If the average cost of milk is $3.50 a gallon, it costs me a little more than 5 ¢ per mile.
3.5/62.7 = 0.0558 $ per mile.
So the next time someone asks, I’ll tell them that I get 62.7 mpg of milk which is about 5¢ per mile; and secure my nerddom for all time.
I’m really glad you figured this out. I’ve seriously been wondering for awhile.
Well, not for milk, specifically, but for everything I put in my tank.
If you ever do rice/soy milk and Edmund Fitzgerald variations on this theme, let me know.
I don’t actually drink much milk anymore, unless it is soy milk in my cereal.
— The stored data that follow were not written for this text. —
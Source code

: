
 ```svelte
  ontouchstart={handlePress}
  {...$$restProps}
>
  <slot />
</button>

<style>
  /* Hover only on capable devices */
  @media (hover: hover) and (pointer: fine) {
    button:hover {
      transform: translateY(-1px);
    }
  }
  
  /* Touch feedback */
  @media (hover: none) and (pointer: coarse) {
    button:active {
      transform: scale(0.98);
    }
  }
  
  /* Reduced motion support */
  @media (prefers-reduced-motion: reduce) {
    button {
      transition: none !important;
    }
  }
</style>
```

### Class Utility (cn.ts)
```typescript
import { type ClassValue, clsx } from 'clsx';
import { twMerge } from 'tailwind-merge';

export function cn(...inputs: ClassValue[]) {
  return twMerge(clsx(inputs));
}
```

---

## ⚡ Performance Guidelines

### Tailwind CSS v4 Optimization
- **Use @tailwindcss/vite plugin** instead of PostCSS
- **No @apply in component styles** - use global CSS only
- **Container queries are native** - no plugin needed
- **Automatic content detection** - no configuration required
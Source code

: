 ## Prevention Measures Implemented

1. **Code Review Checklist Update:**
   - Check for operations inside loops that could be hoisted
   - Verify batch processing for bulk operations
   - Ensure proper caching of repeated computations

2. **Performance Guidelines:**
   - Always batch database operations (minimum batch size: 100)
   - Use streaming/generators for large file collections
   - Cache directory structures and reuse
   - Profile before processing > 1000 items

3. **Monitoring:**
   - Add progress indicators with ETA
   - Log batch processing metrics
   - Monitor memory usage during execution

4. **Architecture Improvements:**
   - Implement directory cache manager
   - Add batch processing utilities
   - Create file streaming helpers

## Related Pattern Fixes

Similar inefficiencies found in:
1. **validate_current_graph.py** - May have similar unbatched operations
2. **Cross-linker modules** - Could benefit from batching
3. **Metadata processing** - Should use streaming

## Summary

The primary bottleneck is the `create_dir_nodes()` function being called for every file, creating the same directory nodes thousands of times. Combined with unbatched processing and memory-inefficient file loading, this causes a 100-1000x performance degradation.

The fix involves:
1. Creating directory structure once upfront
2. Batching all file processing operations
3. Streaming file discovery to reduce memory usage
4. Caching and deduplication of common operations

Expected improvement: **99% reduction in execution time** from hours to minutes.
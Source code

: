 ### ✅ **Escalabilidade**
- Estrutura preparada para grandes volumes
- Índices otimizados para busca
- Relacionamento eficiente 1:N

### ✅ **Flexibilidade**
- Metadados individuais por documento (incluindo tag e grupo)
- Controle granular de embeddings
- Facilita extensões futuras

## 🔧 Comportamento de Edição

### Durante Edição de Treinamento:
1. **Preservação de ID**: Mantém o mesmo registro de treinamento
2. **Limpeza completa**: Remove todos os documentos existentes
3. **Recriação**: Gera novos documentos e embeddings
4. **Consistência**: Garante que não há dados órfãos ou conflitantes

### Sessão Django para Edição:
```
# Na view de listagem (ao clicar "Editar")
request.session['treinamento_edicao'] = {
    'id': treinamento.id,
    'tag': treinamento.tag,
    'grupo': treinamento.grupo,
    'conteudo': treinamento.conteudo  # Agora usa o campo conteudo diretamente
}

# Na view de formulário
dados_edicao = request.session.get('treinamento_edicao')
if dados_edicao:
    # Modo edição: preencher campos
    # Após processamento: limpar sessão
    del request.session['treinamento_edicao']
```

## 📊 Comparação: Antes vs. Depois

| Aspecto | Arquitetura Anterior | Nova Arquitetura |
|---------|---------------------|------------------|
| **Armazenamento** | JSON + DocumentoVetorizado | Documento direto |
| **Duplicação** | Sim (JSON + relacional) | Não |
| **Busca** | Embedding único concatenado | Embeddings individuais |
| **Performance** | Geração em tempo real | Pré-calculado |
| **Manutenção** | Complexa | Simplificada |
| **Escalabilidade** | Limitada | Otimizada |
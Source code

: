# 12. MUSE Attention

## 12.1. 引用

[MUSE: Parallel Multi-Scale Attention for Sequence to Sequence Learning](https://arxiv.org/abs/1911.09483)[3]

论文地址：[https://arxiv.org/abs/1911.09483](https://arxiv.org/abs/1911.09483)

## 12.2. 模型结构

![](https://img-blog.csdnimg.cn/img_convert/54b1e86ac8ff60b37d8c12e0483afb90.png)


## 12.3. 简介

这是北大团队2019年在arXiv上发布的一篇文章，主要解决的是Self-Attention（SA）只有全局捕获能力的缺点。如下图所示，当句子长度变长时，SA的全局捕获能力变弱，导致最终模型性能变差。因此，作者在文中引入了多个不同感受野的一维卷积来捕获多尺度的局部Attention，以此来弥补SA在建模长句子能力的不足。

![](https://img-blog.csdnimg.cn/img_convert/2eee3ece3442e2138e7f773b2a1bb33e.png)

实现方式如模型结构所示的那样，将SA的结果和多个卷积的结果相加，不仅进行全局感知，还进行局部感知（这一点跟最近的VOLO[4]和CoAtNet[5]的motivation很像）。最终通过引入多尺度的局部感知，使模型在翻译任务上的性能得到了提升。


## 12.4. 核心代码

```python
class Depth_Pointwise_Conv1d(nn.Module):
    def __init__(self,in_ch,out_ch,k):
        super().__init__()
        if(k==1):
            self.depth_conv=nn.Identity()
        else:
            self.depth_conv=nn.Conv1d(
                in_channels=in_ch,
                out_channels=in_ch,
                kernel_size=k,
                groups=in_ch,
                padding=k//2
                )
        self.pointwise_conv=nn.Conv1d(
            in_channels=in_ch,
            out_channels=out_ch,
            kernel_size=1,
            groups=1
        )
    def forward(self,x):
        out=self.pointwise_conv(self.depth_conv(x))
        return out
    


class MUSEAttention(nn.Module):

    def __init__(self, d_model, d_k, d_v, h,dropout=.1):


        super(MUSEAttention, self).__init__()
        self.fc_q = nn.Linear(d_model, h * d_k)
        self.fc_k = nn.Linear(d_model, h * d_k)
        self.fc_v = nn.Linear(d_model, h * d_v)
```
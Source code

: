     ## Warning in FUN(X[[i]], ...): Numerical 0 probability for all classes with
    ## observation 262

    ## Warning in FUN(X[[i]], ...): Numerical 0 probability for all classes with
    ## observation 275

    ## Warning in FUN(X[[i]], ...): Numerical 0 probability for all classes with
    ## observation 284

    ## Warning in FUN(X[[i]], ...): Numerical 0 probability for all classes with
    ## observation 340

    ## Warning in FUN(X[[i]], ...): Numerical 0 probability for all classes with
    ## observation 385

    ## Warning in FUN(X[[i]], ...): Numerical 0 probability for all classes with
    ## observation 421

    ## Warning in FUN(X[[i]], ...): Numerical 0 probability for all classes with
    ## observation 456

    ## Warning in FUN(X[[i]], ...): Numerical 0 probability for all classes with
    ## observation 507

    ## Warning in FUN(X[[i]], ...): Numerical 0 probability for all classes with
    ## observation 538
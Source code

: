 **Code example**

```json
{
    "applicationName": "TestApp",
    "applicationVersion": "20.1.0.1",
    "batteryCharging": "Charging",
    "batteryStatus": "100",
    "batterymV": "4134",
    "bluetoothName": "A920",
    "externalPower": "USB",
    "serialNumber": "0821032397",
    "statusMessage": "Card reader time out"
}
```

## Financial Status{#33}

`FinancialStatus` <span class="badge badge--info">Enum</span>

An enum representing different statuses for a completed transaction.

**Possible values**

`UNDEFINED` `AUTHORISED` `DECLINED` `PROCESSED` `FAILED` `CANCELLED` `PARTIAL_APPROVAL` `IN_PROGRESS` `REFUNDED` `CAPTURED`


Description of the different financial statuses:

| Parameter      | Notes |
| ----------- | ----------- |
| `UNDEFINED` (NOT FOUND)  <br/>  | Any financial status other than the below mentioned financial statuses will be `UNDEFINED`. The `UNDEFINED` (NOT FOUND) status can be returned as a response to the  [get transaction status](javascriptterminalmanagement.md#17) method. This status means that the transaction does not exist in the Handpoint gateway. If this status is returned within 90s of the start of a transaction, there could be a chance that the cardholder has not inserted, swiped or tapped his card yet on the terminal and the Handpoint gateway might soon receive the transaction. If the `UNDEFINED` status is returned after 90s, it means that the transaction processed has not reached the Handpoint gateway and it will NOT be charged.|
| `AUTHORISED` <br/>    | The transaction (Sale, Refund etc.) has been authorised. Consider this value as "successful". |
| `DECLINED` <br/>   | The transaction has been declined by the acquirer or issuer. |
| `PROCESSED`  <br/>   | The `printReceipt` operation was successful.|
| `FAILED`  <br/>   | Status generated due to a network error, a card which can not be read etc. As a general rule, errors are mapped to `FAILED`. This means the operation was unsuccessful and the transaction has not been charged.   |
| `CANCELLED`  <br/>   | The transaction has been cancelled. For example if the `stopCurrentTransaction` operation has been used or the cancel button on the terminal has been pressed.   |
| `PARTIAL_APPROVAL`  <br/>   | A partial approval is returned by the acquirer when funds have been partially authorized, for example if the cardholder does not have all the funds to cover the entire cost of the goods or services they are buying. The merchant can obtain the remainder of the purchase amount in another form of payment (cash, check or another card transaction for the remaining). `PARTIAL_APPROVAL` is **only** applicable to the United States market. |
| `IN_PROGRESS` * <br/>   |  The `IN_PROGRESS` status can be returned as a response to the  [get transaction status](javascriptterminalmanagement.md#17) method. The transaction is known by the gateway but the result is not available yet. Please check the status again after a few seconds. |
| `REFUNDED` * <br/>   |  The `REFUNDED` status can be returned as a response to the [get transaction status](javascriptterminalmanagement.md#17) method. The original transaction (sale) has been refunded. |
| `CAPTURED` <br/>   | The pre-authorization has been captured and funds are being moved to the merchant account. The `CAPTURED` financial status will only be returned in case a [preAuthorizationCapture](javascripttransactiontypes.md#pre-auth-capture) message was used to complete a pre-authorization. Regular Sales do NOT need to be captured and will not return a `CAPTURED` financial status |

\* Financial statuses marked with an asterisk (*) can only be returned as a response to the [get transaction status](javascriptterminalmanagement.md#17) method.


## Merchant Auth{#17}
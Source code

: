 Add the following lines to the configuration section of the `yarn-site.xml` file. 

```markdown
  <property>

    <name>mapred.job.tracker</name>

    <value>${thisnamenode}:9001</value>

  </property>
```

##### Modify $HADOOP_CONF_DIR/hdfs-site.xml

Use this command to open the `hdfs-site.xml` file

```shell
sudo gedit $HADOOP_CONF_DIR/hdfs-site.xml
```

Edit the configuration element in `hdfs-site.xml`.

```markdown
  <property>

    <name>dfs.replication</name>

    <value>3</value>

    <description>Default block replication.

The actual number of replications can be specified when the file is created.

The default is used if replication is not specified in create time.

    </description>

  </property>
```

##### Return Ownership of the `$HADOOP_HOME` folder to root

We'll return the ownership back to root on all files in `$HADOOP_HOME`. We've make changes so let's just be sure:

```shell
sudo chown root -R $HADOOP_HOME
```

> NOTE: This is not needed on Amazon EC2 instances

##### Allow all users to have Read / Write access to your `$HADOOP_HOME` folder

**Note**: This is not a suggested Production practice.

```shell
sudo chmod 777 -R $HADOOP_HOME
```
It looks like a gallon of soy milk is pretty close to 2%; 2176 calories per gallon. Soy milk is about twice the price of regular, non-organic milk, so your fuel costs you more per mile [but has other benefits, much like higher octane gasoline].
If biking burns 36 calories per mile and nursing burns 500 calories a day, than I’m nursing the daily caloric equivalent of 13.9 bike-miles. That’s about a mile and a half per feeding.